Motorcycle Ambulances save mothers’ lives in Guinea
"As stated earlier, infrastructural problems such as impassable roads during rainy seasons in rural areas do limit access to healthcare facilities. In the face of this challenge, some rural communities in the Kissidougou region of southeastern Guinea have found an innovative solution that is proving to be effective in combating both maternal and child mortality. They are using a system of 'motorcycle ambulances;' these are three-wheeled motorbikes outfitted with small trailers that can carry one health worker and a reclining patient. A regional hospital in Kissidougou performs as many as 30 cesareans each month all paid for by the Government of Guinea.
"Motorcycle ambulances are usually parked at rural health centers around the region ready, day or night, to pick up pregnant women from interior villages and bring them to health centers for medical attention and if it becomes necessary, to take them on to the regional hospital. And this ride is free.
"One practitioner, Mory Sano, who is the chief medical officer at the rural health center in Fermissedou, says their motorcycle ambulance has had a profound positive impact in the community. He said they can now reach pregnat women in even the farthest villages. This access to healthcare would not have been possible without the motorcycles. Thanks to them, he says, more women and babies are alive.
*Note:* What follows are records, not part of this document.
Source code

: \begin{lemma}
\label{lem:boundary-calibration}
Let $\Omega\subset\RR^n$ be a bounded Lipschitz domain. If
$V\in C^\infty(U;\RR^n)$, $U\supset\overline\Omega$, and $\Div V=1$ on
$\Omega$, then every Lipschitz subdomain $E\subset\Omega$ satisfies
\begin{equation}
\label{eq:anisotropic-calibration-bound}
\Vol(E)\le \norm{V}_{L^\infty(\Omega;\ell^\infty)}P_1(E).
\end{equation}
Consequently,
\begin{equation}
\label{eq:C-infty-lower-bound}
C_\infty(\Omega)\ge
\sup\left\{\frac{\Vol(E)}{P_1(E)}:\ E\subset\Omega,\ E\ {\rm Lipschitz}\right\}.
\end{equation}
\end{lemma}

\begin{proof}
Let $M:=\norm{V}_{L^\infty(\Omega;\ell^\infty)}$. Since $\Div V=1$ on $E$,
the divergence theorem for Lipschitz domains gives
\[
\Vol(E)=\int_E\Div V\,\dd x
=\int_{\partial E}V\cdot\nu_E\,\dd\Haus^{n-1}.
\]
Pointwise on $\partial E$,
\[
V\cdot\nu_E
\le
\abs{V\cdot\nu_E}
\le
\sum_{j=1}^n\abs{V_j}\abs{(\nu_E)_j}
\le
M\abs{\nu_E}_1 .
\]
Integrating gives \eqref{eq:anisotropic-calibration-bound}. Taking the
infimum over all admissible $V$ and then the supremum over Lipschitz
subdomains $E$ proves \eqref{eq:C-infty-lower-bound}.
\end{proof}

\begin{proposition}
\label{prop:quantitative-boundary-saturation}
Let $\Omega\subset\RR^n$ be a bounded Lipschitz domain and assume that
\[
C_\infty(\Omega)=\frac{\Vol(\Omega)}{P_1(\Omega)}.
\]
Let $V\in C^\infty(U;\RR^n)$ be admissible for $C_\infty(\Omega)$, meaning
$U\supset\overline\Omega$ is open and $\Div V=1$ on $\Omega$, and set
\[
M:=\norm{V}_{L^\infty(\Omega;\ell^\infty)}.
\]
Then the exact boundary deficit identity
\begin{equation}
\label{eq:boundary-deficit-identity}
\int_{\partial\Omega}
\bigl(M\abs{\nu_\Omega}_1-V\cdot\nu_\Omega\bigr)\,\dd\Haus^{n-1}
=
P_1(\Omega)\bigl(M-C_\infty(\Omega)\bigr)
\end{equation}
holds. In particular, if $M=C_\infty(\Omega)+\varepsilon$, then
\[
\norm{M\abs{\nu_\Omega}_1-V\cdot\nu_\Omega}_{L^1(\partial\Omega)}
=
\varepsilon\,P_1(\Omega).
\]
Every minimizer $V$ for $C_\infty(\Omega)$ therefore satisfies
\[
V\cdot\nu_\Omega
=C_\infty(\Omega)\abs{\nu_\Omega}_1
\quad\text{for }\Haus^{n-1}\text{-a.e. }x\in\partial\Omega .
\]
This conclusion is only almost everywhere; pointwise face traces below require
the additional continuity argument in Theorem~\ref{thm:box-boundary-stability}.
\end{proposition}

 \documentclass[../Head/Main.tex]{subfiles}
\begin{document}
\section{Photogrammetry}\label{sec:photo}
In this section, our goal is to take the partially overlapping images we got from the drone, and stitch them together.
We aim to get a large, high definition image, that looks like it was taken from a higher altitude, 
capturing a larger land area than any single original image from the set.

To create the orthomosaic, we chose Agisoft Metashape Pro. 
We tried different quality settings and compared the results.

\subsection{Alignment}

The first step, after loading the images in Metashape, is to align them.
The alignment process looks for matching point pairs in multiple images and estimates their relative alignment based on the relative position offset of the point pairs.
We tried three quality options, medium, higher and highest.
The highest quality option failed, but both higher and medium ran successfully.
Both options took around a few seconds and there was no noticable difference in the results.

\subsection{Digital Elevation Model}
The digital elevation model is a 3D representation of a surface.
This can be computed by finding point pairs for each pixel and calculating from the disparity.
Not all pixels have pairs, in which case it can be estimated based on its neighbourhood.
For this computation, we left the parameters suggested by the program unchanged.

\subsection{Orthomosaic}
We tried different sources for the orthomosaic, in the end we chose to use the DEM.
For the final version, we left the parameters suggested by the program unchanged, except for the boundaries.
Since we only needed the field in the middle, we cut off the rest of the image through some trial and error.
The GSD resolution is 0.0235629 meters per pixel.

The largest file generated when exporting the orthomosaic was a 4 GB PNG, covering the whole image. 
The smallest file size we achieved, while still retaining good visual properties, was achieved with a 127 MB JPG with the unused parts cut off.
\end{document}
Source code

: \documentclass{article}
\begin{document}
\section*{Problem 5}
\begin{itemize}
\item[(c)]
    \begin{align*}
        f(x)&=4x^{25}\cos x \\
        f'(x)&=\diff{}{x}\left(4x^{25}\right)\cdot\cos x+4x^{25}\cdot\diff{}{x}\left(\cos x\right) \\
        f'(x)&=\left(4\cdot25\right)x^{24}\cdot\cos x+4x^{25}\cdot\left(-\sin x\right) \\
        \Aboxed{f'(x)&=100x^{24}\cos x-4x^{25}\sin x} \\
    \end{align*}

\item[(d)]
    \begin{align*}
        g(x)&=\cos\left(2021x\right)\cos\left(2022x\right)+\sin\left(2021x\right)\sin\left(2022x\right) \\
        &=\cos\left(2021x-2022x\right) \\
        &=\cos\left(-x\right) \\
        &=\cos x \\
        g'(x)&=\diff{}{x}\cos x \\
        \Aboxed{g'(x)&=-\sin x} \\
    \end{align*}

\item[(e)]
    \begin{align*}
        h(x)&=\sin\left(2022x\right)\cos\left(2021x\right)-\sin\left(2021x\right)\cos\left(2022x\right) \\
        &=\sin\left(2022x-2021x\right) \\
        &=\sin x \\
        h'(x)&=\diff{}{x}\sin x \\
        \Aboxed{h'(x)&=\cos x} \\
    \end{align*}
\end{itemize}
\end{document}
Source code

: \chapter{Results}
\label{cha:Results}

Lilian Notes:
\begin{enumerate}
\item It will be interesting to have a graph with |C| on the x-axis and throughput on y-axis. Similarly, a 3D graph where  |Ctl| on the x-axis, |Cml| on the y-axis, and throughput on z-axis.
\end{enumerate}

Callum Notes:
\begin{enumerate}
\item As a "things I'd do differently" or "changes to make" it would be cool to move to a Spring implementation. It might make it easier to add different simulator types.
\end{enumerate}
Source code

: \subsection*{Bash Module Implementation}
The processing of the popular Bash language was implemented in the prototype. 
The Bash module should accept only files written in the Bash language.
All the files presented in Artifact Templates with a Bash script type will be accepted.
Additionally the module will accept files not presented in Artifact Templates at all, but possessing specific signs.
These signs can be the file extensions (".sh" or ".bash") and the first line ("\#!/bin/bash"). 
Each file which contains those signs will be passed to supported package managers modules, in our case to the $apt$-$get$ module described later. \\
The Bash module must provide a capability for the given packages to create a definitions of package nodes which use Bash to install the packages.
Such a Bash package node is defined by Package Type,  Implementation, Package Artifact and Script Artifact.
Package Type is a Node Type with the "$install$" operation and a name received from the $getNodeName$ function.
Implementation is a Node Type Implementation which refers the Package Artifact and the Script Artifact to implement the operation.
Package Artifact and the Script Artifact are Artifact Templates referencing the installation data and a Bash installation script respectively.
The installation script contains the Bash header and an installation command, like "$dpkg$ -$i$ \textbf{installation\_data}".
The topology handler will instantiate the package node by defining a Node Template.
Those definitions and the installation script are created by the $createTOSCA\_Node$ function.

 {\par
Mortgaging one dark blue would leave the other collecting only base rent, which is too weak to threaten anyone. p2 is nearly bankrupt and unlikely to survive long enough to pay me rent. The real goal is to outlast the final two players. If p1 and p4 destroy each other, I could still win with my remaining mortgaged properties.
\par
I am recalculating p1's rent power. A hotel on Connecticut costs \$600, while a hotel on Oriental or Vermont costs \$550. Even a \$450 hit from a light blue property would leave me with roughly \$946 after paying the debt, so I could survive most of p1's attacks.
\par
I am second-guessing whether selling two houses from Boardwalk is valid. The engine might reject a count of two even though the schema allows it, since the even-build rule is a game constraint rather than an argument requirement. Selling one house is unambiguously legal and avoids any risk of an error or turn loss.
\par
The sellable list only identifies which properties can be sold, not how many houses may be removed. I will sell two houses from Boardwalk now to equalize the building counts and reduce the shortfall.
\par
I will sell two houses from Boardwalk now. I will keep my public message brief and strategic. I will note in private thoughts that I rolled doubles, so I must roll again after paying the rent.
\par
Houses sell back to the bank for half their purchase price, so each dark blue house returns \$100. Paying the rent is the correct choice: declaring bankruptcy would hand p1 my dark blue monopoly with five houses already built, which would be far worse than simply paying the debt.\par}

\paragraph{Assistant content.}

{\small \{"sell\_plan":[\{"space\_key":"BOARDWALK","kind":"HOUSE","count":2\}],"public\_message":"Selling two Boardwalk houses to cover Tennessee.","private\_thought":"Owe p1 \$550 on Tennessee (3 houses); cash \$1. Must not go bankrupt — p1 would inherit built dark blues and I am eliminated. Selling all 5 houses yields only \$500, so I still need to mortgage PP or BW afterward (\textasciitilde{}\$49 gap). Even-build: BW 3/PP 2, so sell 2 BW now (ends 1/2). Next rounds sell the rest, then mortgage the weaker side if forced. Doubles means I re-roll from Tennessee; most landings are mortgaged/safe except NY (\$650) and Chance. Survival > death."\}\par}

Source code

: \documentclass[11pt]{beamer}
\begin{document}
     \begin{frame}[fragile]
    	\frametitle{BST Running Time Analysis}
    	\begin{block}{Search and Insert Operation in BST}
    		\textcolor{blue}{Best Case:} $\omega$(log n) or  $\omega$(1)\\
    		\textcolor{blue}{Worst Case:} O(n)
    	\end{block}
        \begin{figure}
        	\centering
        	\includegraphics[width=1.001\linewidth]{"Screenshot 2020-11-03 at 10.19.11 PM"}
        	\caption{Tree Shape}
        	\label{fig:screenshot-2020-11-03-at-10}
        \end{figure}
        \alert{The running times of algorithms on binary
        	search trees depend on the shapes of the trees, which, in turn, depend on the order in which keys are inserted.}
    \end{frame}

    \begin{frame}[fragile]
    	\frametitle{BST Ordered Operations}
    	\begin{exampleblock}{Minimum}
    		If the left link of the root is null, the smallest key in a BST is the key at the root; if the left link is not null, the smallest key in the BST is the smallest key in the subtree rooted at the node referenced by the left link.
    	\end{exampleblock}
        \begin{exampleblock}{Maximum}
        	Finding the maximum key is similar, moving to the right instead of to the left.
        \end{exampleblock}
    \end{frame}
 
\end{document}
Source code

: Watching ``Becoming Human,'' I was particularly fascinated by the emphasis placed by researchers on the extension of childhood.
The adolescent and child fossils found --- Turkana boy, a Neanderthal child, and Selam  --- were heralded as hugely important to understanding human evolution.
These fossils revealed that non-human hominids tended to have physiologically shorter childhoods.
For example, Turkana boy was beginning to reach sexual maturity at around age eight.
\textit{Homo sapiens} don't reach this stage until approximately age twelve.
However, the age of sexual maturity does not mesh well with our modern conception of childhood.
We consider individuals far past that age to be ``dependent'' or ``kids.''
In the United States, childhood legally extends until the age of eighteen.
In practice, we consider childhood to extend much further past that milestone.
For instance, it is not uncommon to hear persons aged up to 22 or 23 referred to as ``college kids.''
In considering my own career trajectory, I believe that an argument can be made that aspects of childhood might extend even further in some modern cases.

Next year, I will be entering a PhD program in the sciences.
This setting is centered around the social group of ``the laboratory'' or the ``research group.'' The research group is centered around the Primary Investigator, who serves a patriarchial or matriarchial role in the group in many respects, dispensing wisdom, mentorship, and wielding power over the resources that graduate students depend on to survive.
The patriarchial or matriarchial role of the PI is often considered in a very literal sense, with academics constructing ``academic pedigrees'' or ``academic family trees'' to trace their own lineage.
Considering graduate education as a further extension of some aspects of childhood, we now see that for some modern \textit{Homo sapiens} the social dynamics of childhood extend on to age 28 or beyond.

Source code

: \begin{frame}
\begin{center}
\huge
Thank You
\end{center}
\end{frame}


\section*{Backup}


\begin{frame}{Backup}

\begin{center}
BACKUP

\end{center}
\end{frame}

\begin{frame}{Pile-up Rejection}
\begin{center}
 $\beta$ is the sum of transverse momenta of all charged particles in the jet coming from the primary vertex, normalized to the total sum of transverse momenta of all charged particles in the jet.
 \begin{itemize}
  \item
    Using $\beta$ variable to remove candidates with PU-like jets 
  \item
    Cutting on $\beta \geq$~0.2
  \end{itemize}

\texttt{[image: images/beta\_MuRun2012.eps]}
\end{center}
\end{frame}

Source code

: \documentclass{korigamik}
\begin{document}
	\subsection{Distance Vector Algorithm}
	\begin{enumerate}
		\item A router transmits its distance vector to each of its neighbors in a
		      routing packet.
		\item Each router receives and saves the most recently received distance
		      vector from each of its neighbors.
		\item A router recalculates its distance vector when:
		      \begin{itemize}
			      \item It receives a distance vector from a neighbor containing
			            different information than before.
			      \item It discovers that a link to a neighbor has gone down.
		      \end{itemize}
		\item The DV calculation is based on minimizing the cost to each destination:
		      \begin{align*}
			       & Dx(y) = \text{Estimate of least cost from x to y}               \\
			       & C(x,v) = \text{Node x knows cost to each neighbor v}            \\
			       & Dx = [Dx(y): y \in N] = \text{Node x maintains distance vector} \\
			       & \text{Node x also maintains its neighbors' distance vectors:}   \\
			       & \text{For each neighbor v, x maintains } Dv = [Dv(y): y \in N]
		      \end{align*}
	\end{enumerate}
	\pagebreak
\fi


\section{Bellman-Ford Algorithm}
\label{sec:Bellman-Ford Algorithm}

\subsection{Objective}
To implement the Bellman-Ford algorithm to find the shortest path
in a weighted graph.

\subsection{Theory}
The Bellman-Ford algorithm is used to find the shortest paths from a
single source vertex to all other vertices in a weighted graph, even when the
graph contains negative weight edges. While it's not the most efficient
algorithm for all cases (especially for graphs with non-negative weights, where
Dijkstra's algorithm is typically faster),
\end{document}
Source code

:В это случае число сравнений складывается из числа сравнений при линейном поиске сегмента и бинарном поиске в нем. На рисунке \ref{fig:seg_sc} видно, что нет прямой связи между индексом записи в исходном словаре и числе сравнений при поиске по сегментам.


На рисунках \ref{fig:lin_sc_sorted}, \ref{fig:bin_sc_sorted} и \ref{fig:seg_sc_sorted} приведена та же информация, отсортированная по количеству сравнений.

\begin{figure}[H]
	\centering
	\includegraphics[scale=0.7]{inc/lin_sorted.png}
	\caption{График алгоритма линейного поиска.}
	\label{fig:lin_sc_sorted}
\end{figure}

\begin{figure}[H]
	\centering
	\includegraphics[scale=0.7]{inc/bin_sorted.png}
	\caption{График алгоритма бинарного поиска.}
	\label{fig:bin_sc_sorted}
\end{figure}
"The motorcycle ambulance service commenced in 2008 and is provided as part of an initiative by a local health co-operative called MURIGA. The first MURIGA programme was established in 1997 as a collaboration between the government of Guinea and the United Nations Children and Education Fund (UNICEF)."
"MURIGA hopes to extend its insurance coverage to all children under the age of 5 in the Kissidougou region. If this is done successfully, it will greatly reduce child mortality rates in the region, which is currently high by international standards."